Collected data entries>

----------------------------------------

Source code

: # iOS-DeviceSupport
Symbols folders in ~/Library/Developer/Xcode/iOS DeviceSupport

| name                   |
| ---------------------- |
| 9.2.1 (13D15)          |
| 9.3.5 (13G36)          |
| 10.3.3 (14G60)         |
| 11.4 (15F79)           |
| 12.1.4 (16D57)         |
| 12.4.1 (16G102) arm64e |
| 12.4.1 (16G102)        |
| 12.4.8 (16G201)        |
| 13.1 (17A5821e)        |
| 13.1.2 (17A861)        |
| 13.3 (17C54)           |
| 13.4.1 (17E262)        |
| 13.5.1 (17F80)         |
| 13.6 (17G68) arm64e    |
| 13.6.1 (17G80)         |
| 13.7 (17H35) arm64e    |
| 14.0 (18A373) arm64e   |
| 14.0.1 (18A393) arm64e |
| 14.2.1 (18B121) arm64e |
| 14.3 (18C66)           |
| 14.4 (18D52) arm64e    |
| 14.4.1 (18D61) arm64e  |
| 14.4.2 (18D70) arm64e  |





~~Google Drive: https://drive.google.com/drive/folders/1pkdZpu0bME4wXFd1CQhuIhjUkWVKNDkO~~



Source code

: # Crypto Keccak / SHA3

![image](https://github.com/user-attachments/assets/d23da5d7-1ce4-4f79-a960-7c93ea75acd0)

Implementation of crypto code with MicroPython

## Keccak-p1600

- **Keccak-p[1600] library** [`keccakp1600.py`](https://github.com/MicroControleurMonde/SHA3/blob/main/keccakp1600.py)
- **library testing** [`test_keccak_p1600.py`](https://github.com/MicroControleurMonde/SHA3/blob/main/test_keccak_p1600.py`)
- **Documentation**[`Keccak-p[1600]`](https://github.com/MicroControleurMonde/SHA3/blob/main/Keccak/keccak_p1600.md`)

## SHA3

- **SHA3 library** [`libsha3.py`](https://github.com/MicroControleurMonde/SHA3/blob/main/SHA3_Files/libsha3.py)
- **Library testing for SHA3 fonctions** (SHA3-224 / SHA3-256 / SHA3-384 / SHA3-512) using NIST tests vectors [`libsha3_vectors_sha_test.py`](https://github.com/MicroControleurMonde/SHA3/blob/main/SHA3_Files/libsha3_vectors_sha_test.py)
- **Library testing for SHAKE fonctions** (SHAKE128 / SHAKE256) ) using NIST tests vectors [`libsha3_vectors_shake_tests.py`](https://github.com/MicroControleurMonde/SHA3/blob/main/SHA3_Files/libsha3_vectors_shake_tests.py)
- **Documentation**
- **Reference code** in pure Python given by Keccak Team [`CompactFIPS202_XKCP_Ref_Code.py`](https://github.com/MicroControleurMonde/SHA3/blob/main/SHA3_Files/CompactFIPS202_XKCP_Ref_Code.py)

----------------------------------------

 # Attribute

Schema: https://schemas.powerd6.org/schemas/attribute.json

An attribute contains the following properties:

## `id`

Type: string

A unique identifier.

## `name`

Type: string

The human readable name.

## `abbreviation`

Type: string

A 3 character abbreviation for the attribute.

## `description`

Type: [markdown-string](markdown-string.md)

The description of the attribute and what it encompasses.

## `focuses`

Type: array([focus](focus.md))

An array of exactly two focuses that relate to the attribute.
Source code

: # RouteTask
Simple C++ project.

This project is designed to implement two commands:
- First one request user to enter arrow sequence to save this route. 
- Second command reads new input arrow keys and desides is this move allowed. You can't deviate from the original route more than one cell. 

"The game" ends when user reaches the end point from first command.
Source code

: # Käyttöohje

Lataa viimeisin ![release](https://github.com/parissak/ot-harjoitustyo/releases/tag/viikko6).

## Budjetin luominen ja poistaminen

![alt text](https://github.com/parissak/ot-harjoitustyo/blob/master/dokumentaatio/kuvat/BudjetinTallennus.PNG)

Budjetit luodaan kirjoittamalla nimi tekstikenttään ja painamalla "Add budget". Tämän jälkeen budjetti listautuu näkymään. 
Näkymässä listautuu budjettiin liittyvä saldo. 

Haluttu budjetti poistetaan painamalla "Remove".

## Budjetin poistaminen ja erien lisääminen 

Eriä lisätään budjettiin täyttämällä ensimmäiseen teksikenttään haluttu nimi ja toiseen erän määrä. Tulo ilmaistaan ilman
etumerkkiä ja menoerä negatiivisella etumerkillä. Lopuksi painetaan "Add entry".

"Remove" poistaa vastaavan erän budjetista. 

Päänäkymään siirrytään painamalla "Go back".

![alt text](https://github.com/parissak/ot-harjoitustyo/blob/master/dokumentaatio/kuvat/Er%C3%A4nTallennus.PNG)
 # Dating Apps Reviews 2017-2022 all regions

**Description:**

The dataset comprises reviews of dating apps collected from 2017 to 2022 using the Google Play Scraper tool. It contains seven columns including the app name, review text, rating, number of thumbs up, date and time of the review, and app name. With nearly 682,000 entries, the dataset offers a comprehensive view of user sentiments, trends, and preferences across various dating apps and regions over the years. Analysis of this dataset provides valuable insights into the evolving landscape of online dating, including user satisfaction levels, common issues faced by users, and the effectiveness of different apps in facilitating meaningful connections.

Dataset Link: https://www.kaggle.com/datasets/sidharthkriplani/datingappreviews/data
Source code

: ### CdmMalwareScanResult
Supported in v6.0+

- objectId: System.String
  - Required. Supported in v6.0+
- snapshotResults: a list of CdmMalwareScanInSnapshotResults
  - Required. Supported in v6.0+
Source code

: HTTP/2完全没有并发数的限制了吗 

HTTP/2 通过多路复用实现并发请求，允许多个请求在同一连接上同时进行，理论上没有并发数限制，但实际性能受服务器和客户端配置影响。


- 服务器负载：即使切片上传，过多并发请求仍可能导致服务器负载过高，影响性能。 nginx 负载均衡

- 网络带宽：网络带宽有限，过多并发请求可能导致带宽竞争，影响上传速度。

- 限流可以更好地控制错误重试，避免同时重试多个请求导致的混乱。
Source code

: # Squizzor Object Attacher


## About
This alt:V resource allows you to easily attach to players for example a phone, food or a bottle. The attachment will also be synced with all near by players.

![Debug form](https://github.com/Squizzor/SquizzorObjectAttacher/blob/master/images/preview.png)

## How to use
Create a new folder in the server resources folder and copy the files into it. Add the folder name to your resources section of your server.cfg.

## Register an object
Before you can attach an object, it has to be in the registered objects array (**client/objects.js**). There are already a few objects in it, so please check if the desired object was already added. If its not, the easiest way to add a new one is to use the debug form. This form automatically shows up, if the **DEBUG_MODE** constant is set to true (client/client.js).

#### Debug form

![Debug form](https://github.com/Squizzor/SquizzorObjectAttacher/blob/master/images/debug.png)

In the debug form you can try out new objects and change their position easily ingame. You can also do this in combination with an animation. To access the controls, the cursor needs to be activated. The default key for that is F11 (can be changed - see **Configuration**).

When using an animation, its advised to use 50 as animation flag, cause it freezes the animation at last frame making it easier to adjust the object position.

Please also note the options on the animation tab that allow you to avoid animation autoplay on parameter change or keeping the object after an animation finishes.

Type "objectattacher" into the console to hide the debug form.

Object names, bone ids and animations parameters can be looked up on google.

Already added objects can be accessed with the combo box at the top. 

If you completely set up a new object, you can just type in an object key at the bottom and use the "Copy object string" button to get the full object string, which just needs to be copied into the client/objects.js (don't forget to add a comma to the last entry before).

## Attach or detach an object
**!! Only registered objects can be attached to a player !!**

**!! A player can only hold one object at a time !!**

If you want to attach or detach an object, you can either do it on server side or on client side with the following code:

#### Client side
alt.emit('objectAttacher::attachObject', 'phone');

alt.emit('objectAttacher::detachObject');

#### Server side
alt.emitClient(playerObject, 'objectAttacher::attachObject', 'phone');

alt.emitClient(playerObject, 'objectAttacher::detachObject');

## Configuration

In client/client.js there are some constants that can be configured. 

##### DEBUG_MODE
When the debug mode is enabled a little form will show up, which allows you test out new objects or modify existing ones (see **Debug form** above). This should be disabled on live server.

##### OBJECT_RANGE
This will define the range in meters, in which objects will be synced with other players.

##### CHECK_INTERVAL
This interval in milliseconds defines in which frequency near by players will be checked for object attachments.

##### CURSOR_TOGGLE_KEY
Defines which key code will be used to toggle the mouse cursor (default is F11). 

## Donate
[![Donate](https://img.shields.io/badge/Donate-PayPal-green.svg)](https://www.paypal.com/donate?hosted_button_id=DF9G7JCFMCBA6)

----------------------------------------

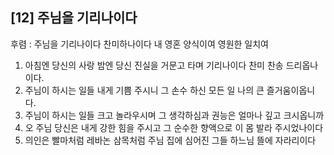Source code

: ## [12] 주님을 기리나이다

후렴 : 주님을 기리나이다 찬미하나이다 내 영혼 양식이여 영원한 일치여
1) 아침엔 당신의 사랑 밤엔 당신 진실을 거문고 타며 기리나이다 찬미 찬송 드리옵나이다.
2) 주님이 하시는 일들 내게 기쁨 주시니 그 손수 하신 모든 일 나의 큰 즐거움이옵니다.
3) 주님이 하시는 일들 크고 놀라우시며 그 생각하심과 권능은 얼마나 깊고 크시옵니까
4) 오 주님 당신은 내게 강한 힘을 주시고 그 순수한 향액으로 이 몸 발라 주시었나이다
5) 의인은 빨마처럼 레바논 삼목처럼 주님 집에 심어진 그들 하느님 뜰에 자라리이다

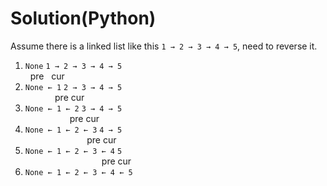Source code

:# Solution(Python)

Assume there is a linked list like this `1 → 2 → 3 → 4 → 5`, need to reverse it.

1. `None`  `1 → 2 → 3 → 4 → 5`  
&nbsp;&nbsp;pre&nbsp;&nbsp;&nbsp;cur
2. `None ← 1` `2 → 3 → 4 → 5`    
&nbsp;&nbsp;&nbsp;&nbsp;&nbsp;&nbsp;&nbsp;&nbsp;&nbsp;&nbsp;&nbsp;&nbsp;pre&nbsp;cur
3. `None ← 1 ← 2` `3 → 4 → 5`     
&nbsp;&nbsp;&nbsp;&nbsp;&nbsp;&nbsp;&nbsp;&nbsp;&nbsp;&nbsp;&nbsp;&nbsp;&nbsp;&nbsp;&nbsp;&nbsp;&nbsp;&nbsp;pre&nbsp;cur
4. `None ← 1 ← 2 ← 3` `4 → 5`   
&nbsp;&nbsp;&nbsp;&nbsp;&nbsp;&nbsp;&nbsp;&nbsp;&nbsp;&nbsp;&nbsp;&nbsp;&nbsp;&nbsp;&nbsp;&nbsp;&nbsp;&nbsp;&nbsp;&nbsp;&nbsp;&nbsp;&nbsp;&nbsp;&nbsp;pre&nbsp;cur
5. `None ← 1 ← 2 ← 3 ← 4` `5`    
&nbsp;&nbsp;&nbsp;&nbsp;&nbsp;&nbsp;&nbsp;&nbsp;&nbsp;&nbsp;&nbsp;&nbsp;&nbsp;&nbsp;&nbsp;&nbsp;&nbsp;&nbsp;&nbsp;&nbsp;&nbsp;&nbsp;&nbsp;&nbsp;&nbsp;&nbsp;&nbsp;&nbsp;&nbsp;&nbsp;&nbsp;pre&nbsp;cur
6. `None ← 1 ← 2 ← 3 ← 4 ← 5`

----------------------------------------

Exercise prompt> The answer is the run of lines above from the line containing "14.4 (18D52) arm64e" through the line containing "## Keccak-p1600", copied exactly and alone.

Solution>
| 14.4 (18D52) arm64e    |
| 14.4.1 (18D61) arm64e  |
| 14.4.2 (18D70) arm64e  |





~~Google Drive: https://drive.google.com/drive/folders/1pkdZpu0bME4wXFd1CQhuIhjUkWVKNDkO~~



Source code

: # Crypto Keccak / SHA3

![image](https://github.com/user-attachments/assets/d23da5d7-1ce4-4f79-a960-7c93ea75acd0)

Implementation of crypto code with MicroPython

## Keccak-p1600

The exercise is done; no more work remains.